Profiter d’un événement certainement contestable mais à la portée politique indubitable pour saisir la balle au bond et se poser des questions de fond, plutôt que de s’attarder avec une frivolité assumée mais non moins dérangeante sur le physique et les habits d’enseignants et étudiants qui n’ont fait que tenter d’apporter un nouveau coup de projecteur à leurs revendications en « envahissant » ce qui reste pour eux un palais inaccessible et symbole d’un élitisme égoïste et décomplexé, aurait permis tant aux étudiants qu’à l’administration de Sciences Po de continuer à se défaire des préjugés que se font une grande partie de la communauté universitaire sur les IEP. Ce sera pour une autre fois.

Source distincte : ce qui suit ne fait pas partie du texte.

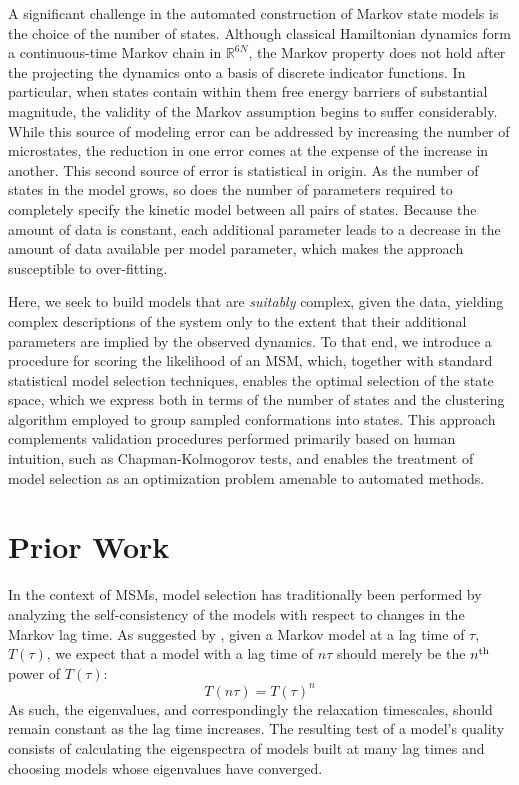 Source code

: \documentclass[journal=jpcbfk, layout=twocolumn, manuscript=article]{achemso}
\begin{document}
A significant challenge in the automated construction of Markov state models is the choice of the number of states\cite{McGibbon2013Learning}. Although classical Hamiltonian dynamics form a continuous-time Markov chain in $\mathbb{R}^{6N}$, the Markov property does not hold after the projecting the dynamics onto a basis of discrete indicator functions. In particular, when states contain within them free energy barriers of substantial magnitude, the validity of the Markov assumption begins to suffer considerably. While this source of modeling error can be addressed by increasing the number of microstates, the reduction in one error comes at the expense of the increase in another. This second source of error is statistical in origin. As the number of states in the model grows, so does the number of parameters required to completely specify the kinetic model between all pairs of states. Because the amount of data is constant, each additional parameter leads to a decrease in the amount of data available per model parameter, which makes the approach susceptible to over-fitting.

Here, we seek to build models that are \emph{suitably} complex, given the data, yielding complex descriptions of the system only to the extent that their additional parameters are implied by the observed dynamics. To that end, we introduce a procedure for scoring the likelihood of an MSM, which, together with standard statistical model selection techniques, enables the optimal selection of the state space, which we express both in terms of the number of states and the clustering algorithm employed to group sampled conformations into states. This approach complements validation procedures performed primarily based on human intuition, such as Chapman-Kolmogorov tests, and enables the treatment of model selection as an optimization problem amenable to automated methods.

\section{Prior Work}
In the context of MSMs, model selection has traditionally been performed by analyzing the self-consistency of the models with respect to changes in the Markov lag time. As suggested by \citet{Swope2004Describing}, given a Markov model at a lag time of $\tau$, $T(\tau)$, we expect that a model with a lag time of $n\tau$ should merely be the $n^\textnormal{th}$ power of $T(\tau)$:
$$ T(n\tau) = T(\tau)^n $$ As such, the eigenvalues, and correspondingly the relaxation timescales, should remain constant as the lag time increases. The resulting test of a model's quality consists of calculating the eigenspectra of models built at many lag times and choosing models whose eigenvalues have converged. 
\end{document}
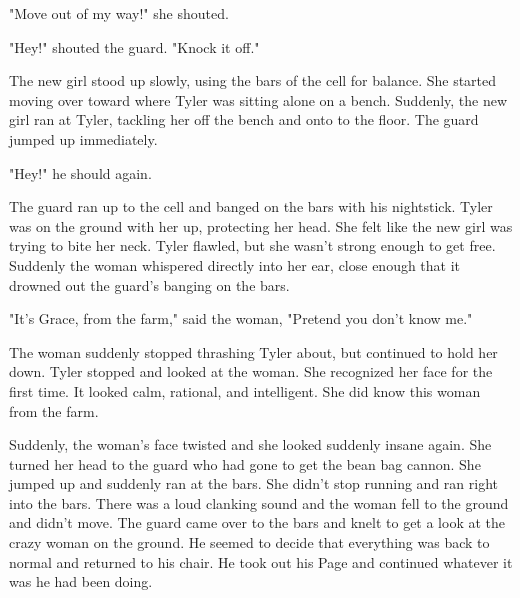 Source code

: \documentclass[courier]{sffms}
\begin{document}
"Move out of my way!" she shouted.

"Hey!" shouted the guard. "Knock it off."

The new girl stood up slowly, using the bars of the cell
for balance. She started moving over toward where
Tyler was sitting alone on a bench. Suddenly, the new
girl ran at Tyler, tackling her off the bench and onto
to the floor. The guard jumped up immediately.

"Hey!" he should again.

The guard ran up to the cell and banged on the bars
with his nightstick. Tyler was on the ground with her
up, protecting her head. She felt like the new girl was
trying to bite her neck. Tyler flawled, but she wasn't
strong enough to get free. Suddenly the woman whispered
directly into her ear, close enough that it drowned
out the guard's banging on the bars.

"It's Grace, from the farm," said the woman, "Pretend
you don't know me."

The woman suddenly stopped thrashing Tyler about, but
continued to hold her down. Tyler stopped and looked
at the woman. She recognized her face for the first time.
It looked calm, rational, and intelligent. She did know this
woman from the farm.

Suddenly, the woman's face twisted and she looked
suddenly insane again. She turned her head to the guard
who had gone to get the bean bag cannon. She jumped up
and suddenly ran at the bars. She didn't stop running
and ran right into the bars. There was a loud clanking
sound and the woman fell to the ground and didn't move.
The guard came over to the bars and knelt to get a
look at the crazy woman on the ground. He seemed
to decide that everything was back to normal and returned
to his chair. He took out his Page and continued whatever
it was he had been doing.
\end{document}
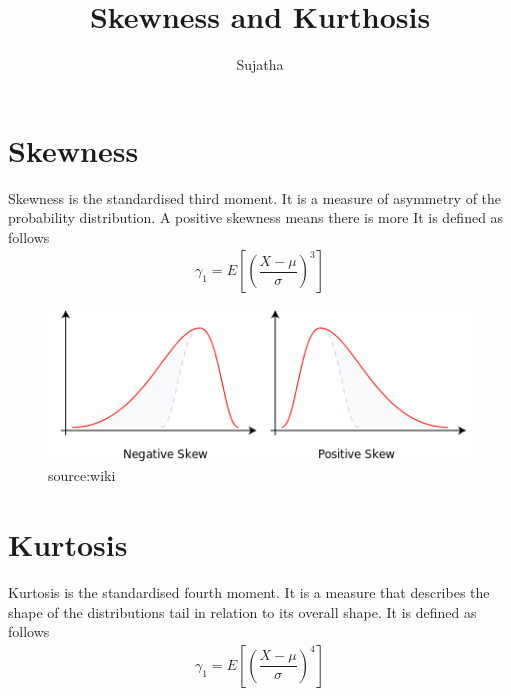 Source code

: \documentclass{article}
\author{Sujatha}
\title{Skewness and Kurthosis}
\begin{document}
\maketitle
\section{Skewness}
Skewness is the standardised third moment. It is a measure of asymmetry of the probability distribution. A positive skewness means there is more It is defined as follows
\begin{align*}
 \gamma_1 = E\left[\left(\dfrac{X -\mu}{\sigma}\right)^3  \right]
\end{align*}
\begin{figure}
\begin{center}
 \includegraphics{skewness.png}
 \caption{source:wiki}
\end{center}
\end{figure}
\section{Kurtosis}
Kurtosis is the standardised fourth moment. It is a measure that describes the shape of the distributions tail in relation to its overall 
shape. It is defined as follows
\begin{align*}
 \gamma_1 = E\left[\left(\dfrac{X -\mu}{\sigma}\right)^4  \right]
\end{align*}
\end{document}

Faut-il voir dans ces réactions le signe d’un élitisme ignare et méprisa(ble)nt ? Tant l’absence totale de mobilisation au sein de SciencesPo sur la question de la réforme des universités depuis la LRU que l’existence très limitée de ponts entre la fac et Sciences Po semblent accréditer la thèse d’un coupable désintérêt pour une question primordiale pour une immense partie des membres de leur génération. Cela veut-il dire que Sciences Po ne serait qu’un vase clos, alors même que tous les médias s’empressent de vanter les politiques d’ouverture de son directeur Richard Descoings, lui même issu d’un milieu modeste ? Sans qu’il soit ici question de trancher sur cette question, la réaction de toute une tranche des Sciencespotards lors de cette occupation remet en cause bien des espoirs que l’on était en droit de fonder sur l’évolution de cette "fabrique des élites".